#### Your instructions
The answer should contain only the lines running from the line with "Fitsarana Avo ahafahana" to the end of the material, reproduced verbatim.

#### The data
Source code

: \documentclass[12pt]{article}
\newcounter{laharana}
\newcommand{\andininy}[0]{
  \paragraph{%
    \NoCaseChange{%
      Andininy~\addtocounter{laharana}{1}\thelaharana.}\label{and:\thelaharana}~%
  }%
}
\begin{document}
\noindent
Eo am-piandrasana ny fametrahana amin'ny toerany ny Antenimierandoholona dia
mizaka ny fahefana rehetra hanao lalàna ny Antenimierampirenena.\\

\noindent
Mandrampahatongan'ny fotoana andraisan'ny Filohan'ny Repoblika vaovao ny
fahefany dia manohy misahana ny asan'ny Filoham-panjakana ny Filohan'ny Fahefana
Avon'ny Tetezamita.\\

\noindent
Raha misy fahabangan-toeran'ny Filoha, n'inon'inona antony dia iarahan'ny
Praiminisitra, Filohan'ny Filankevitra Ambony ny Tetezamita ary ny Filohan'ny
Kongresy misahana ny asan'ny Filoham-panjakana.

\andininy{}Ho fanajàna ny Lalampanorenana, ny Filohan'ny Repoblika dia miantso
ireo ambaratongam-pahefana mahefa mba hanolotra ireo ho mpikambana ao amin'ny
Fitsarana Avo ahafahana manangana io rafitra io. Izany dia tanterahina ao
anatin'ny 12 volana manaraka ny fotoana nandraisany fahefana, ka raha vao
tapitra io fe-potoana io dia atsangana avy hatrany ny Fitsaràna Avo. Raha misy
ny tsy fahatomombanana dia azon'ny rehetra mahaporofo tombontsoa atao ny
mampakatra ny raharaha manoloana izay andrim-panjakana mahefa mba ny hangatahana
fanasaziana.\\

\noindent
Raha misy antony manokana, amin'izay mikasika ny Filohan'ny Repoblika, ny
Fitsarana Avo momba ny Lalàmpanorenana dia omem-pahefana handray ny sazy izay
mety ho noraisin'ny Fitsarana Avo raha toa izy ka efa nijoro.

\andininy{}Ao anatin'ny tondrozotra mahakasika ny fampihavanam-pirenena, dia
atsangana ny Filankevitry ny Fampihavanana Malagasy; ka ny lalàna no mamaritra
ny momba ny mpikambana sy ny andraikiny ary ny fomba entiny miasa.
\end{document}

#### Result for this exercise
Fitsarana Avo ahafahana manangana io rafitra io. Izany dia tanterahina ao
anatin'ny 12 volana manaraka ny fotoana nandraisany fahefana, ka raha vao
tapitra io fe-potoana io dia atsangana avy hatrany ny Fitsaràna Avo. Raha misy
ny tsy fahatomombanana dia azon'ny rehetra mahaporofo tombontsoa atao ny
mampakatra ny raharaha manoloana izay andrim-panjakana mahefa mba ny hangatahana
fanasaziana.\\

\noindent
Raha misy antony manokana, amin'izay mikasika ny Filohan'ny Repoblika, ny
Fitsarana Avo momba ny Lalàmpanorenana dia omem-pahefana handray ny sazy izay
mety ho noraisin'ny Fitsarana Avo raha toa izy ka efa nijoro.

\andininy{}Ao anatin'ny tondrozotra mahakasika ny fampihavanam-pirenena, dia
atsangana ny Filankevitry ny Fampihavanana Malagasy; ka ny lalàna no mamaritra
ny momba ny mpikambana sy ny andraikiny ary ny fomba entiny miasa.
\end{document}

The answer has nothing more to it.